In the poem "Early in the Morning," the speaker describes her family's morning ritual. The speaker begins the poem by describing rice cooking in a pot of water. She says that "the long grain," meaning the rice, "is softening / in the water," and she then describes the water as "gurgling." The speaker then says that once the rice is cooked, a "salted Winter Vegetable" will be added. The sensory language here, describing sights, sounds, and tastes, creates a warm, comforting, domestic tone. This in turn implies that the morning ritual that this family follows is one from which they take comfort.
In the subsequent four stanzas, the speaker describes the rest of the family's morning ritual, which mostly involves the mother combing her hair while perched on the foot of the bed, and then putting her hair into "a bun to the back of her head." The speaker says that the mother has done this with her hair every morning for "half a hundred years."
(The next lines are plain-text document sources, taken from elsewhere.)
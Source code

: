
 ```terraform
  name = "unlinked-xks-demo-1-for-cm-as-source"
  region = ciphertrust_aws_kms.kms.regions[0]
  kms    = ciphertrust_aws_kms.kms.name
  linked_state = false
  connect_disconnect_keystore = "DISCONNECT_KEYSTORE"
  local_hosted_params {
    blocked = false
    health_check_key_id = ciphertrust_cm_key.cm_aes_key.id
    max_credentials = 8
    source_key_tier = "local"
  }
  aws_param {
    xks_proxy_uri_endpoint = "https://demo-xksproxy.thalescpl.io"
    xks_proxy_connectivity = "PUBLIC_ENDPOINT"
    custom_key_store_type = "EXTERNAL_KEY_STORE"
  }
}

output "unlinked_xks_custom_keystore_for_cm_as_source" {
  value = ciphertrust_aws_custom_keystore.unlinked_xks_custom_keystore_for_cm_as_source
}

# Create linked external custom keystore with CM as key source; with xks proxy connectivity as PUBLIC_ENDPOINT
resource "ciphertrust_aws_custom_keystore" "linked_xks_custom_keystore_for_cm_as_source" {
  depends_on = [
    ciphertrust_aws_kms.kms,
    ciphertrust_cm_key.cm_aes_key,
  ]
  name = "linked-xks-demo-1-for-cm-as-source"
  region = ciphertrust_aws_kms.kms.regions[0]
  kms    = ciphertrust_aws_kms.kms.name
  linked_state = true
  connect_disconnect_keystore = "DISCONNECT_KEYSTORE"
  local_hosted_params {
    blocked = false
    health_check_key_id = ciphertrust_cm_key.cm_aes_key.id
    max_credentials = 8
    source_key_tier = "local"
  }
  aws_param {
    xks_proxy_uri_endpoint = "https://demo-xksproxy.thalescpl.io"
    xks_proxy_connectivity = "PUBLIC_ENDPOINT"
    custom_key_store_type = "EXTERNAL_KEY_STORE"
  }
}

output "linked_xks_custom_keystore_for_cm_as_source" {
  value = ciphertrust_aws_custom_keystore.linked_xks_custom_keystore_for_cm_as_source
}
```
The food imagery in the opening stanza of the poem establishes a comfortable domestic scene, and this in turn provides the backdrop for the descriptions of the mother later in the poem. The fact that the breakfast is cooking in the kitchen while the mother is combing her hair in the bedroom indicates that this is a woman who can multitask. It also of course indicates that this is a morning, pre-breakfast ritual that the mother has been following for many years and is thus very comfortable and familiar with.